|Year : 2018 | Volume
| Issue : 4 | Page : 151-157
Prognostic significance of tetraspanin (CD81) expression in patients with acute myeloid leukemia
Ola A Elshoura1, Rasha A Elkholy1, Amal E Selim2, Nesreen M Sabry3
1 Department of Clinical Pathology, Faculty of Medicine, Tanta University, Tanta, Egypt
2 Department of Internal Medicine, Faculty of Medicine, Tanta University, Tanta, Egypt
3 Department of Clinical Oncology and Radiotherapy, Faculty of Medicine, Tanta University, Tanta, Egypt
|Date of Submission||09-Jun-2018|
|Date of Acceptance||20-Jul-2018|
|Date of Web Publication||10-Apr-2019|
Rasha A Elkholy
Department of Clinical Pathology, Faculty of Medicine, Tanta University, Tanta
Source of Support: None, Conflict of Interest: None
Objective The aim was to determine the prognostic significance of CD81 expression in patients with acute myeloid leukemia (AML) and its effect on patients’ survival.

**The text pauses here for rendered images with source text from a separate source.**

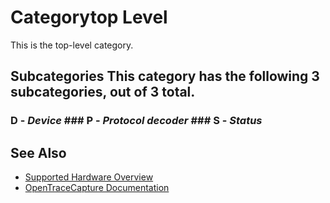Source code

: # Categorytop Level
This is the top-level category.
## Subcategories This category has the following 3 subcategories, out of 3 total.
### D \- *Device* ### P \- *Protocol decoder* ### S \- *Status*
## See Also
- [Supported Hardware Overview](../supported-hardware.md)
- [OpenTraceCapture Documentation](../../opentracecapture/overview.md)
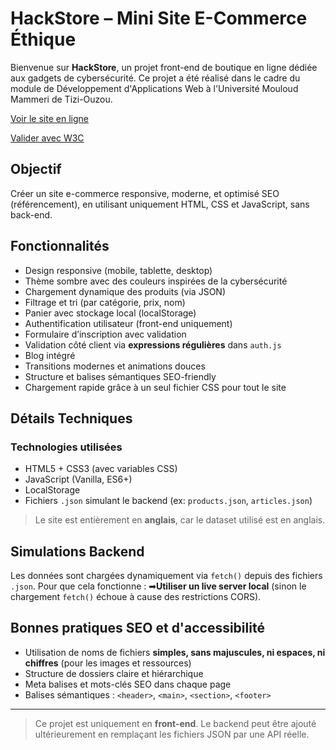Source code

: # HackStore – Mini Site E-Commerce Éthique

Bienvenue sur **HackStore**, un projet front-end de boutique en ligne dédiée aux gadgets de cybersécurité. Ce projet a été réalisé dans le cadre du module de Développement d'Applications Web à l'Université Mouloud Mammeri de Tizi-Ouzou.

[Voir le site en ligne]([https://anistezkratt.github.io](https://anistezkratt.github.io))

[Valider avec W3C]([https://validator.w3.org/nu/?doc=https%3A%2F%2Fanistezkratt.github.io%2F](https://validator.w3.org/nu/?doc=https%3A%2F%2Fanistezkratt.github.io%2Findex.html))

## Objectif

Créer un site e-commerce responsive, moderne, et optimisé SEO (référencement), en utilisant uniquement HTML, CSS et JavaScript, sans back-end.

## Fonctionnalités

- Design responsive (mobile, tablette, desktop)
- Thème sombre avec des couleurs inspirées de la cybersécurité
- Chargement dynamique des produits (via JSON)
- Filtrage et tri (par catégorie, prix, nom)
- Panier avec stockage local (localStorage)
- Authentification utilisateur (front-end uniquement)
- Formulaire d’inscription avec validation
- Validation côté client via **expressions régulières** dans `auth.js`
- Blog intégré
- Transitions modernes et animations douces
- Structure et balises sémantiques SEO-friendly
- Chargement rapide grâce à un seul fichier CSS pour tout le site

## Détails Techniques

### Technologies utilisées

- HTML5 + CSS3 (avec variables CSS)
- JavaScript (Vanilla, ES6+)
- LocalStorage
- Fichiers `.json` simulant le backend (ex: `products.json`, `articles.json`)

> Le site est entièrement en **anglais**, car le dataset utilisé est en anglais.

## Simulations Backend

Les données sont chargées dynamiquement via `fetch()` depuis des fichiers `.json`. Pour que cela fonctionne :
➡**Utiliser un live server local** (sinon le chargement `fetch()` échoue à cause des restrictions CORS).

## Bonnes pratiques SEO et d'accessibilité

- Utilisation de noms de fichiers **simples, sans majuscules, ni espaces, ni chiffres** (pour les images et ressources)
- Structure de dossiers claire et hiérarchique
- Meta balises et mots-clés SEO dans chaque page
- Balises sémantiques : `<header>`, `<main>`, `<section>`, `<footer>`

---

> Ce projet est uniquement en **front-end**. Le backend peut être ajouté ultérieurement en remplaçant les fichiers JSON par une API réelle.
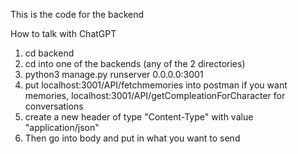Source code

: This is the code for the backend


How to talk with ChatGPT 
1. cd backend
2. cd into one of the backends (any of the 2 directories)
3. python3 manage.py runserver 0.0.0.0:3001
4. put localhost:3001/API/fetchmemories into postman if you want memories, localhost:3001/API/getCompleationForCharacter for conversations
5. create a new header of type "Content-Type" with value "application/json"
6. Then go into body and put in what you want to send 
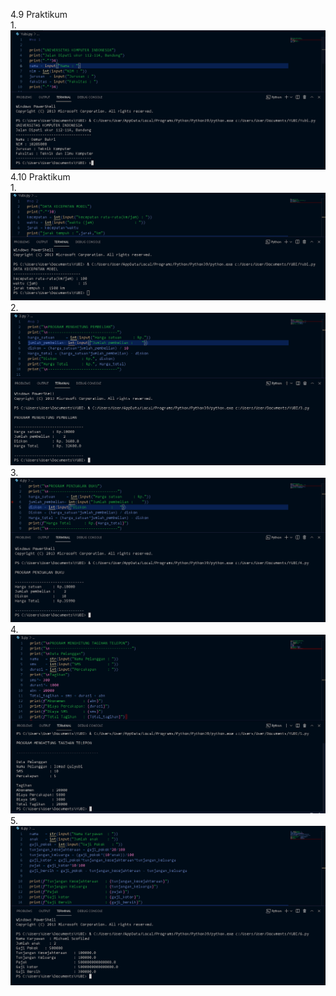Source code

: 4.9 Praktikum\
1.
![Image](https://github.com/IsmedQalyubi/1.Tugas-praktikum-python-I-Tugas/blob/main/1.PNG) 
4.10 Praktikum\
1.
![Image](https://github.com/IsmedQalyubi/1.Tugas-praktikum-python-I-Tugas/blob/main/2.PNG) 
2.
![Image](https://github.com/IsmedQalyubi/1.Tugas-praktikum-python-I-Tugas/blob/main/3.PNG) 
3.
![Image](https://github.com/IsmedQalyubi/1.Tugas-praktikum-python-I-Tugas/blob/main/4.PNG) 
4.
![Image](https://github.com/IsmedQalyubi/1.Tugas-praktikum-python-I-Tugas/blob/main/5.PNG) 
5.
![Image](https://github.com/IsmedQalyubi/1.Tugas-praktikum-python-I-Tugas/blob/main/6.PNG) 
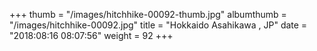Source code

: +++
thumb = "/images/hitchhike-00092-thumb.jpg"
albumthumb = "/images/hitchhike-00092.jpg"
title = "Hokkaido Asahikawa , JP"
date = "2018:08:16 08:07:56"
weight = 92
+++
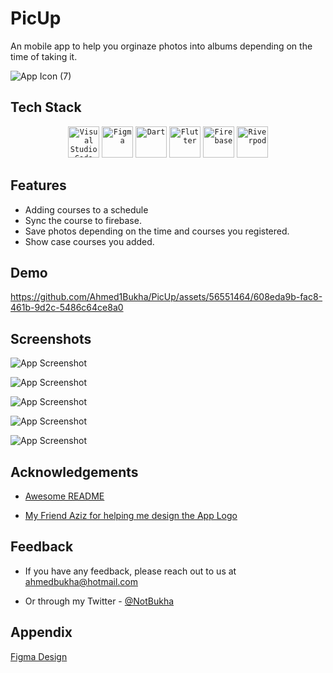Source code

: 
# PicUp

An mobile app to help you orginaze photos into albums depending on the time of taking it. 


![App Icon (7)](https://github.com/Ahmed1Bukha/PicUp/assets/56551464/354385cb-a4e5-4dcc-9b0d-75719d561140)



## Tech Stack

<div align="center">
	<code><img width="50" src="https://user-images.githubusercontent.com/25181517/192108891-d86b6220-e232-423a-bf5f-90903e6887c3.png" alt="Visual Studio Code" title="Visual Studio Code"/></code>
	<code><img width="50" src="https://user-images.githubusercontent.com/25181517/189715289-df3ee512-6eca-463f-a0f4-c10d94a06b2f.png" alt="Figma" title="Figma"/></code>
	<code><img width="50" src="https://user-images.githubusercontent.com/25181517/186150304-1568ffdf-4c62-4bdc-9cf1-8d8efcea7c5b.png" alt="Dart" title="Dart"/></code>
	<code><img width="50" src="https://user-images.githubusercontent.com/25181517/186150365-da1eccce-6201-487c-8649-45e9e99435fd.png" alt="Flutter" title="Flutter"/></code>
	<code><img width="50" src="https://user-images.githubusercontent.com/25181517/189716855-2c69ca7a-5149-4647-936d-780610911353.png" alt="Firebase" title="Firebase"/></code>
    	<code><img width="50" src="https://media.discordapp.net/attachments/817968941467959316/1232564033916239872/logo_1_1.png?ex=6629ea35&is=662898b5&hm=ac0a2d30b697ba79b225c959f8938c9934a50d6fb39214da8bec9d4d1721c117&=&format=webp&quality=lossless" alt="Riverpod" title="Riverpod"/></code>
</div>

## Features

- Adding courses to a schedule
- Sync the course to firebase.
- Save photos depending on the time and courses you registered.
- Show case courses you added.


## Demo

https://github.com/Ahmed1Bukha/PicUp/assets/56551464/608eda9b-fac8-461b-9d2c-5486c64ce8a0


## Screenshots

![App Screenshot](https://media.discordapp.net/attachments/1189505783357001781/1232945152155455528/Screenshot_20240425_094329.jpg?ex=662b4d27&is=6629fba7&hm=1ec27db8ae469142f0a5842725965e1fa1b2b20a76ff463f699436f35807882d&=&format=webp&width=550&height=1192)

![App Screenshot](https://media.discordapp.net/attachments/1189505783357001781/1232945152960761856/Screenshot_20240425_094302.jpg?ex=662b4d27&is=6629fba7&hm=79e6b15c6e99aa9cdd5cb03c06dd71378889ffd22d3274530314ce010d6ae0d7&=&format=webp&width=550&height=1192)

![App Screenshot](https://media.discordapp.net/attachments/1189505783357001781/1232945153216479365/Screenshot_20240425_094220.jpg?ex=662b4d27&is=6629fba7&hm=4e27ab56e37482c3b54d2b9496b5ece8431f76a00379801f37fbfb033e70ca3f&=&format=webp&width=550&height=1192)

![App Screenshot](https://media.discordapp.net/attachments/1189505783357001781/1232945152692060170/Screenshot_20240425_094311.jpg?ex=662b4d27&is=6629fba7&hm=4470a052208021038466928ded15b8138aa34b55b3f0868b05cce10b520431bf&=&format=webp&width=550&height=1192)

![App Screenshot](https://media.discordapp.net/attachments/1189505783357001781/1232945152394395689/Screenshot_20240425_094316.jpg?ex=662b4d27&is=6629fba7&hm=5bad73554db2b1d31e641928c78c25b3396606b793f257f567dc5733cdaf2a8d&=&format=webp&width=550&height=1192)

## Acknowledgements


 - [Awesome README](https://github.com/matiassingers/awesome-readme)

 - [My Friend Aziz for helping me design the App Logo](https://github.com/azizbo50)

## Feedback

- If you have any feedback, please reach out to us at ahmedbukha@hotmail.com

- Or through my Twitter  - [@NotBukha](https://twitter.com/NotBukha)


## Appendix

[Figma Design](https://www.figma.com/file/quepmfuMFi78nscyHI77pH/Main?type=design&node-id=0%3A1&mode=design&t=8IhzBHWNmdpBtRGT-1)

Patients and methods This study was carried out on 50 patients with newly diagnosed AML. Expression of CD81 was detected by flow cytometry, and then all the patients received chemotherapy and were observed for a period of 12 months regarding clinical and laboratory findings of remission and relapse.
Results Our results showed that positive expression of CD81 was detected in 30/50 (60%) patients. Clinical remission was achieved in six (12%) patients with positive expression of CD81, whereas it was achieved in 12 (24%) patients with negative CD81 expression. Relapse occurred in 19 (38%) patients with positive expression of CD81, whereas it occurred in six (12%) patients with negative CD81 expression. Death occurred in five (10%) patients with positive expression of CD81 and in two (4%) patients with negative expression of CD81.
Conclusion CD81 expression has a potential role as a prognostic marker as its expression was associated with patients with high-risk AML, with higher white blood cells, higher lactate dehydrogenase, and higher blast percentage in bone marrow, and M1 and M5 FAB subtypes. Decreased overall survival and disease-free survival in patients with CD81-positive expression than in patients with CD81-negative expression was also observed.
Keywords: acute myeloid leukemia, CD81, tetraspanin
|How to cite this article:|
Elshoura OA, Elkholy RA, Selim AE, Sabry NM. Prognostic significance of tetraspanin (CD81) expression in patients with acute myeloid leukemia. Egypt J Haematol 2018;43:151-7
|How to cite this URL:|
Elshoura OA, Elkholy RA, Selim AE, Sabry NM. Prognostic significance of tetraspanin (CD81) expression in patients with acute myeloid leukemia. Egypt J Haematol [serial online] 2018 [cited 2019 May 25];43:151-7. Available from: http://www.ehj.eg.net/text.asp?2018/43/4/151/255870
| Introduction|| |
Acute myeloid leukemia (AML) is a heterogenous group of malignant disorders characterized by expansion of immature myeloid precursors in bone marrow (BM) and peripheral blood. It results from acquiring genetic defects in either hematopoietic stem cells or progenitors cells, which lead to chromosomal rearrangement of multiple genes and finally malignant transformation .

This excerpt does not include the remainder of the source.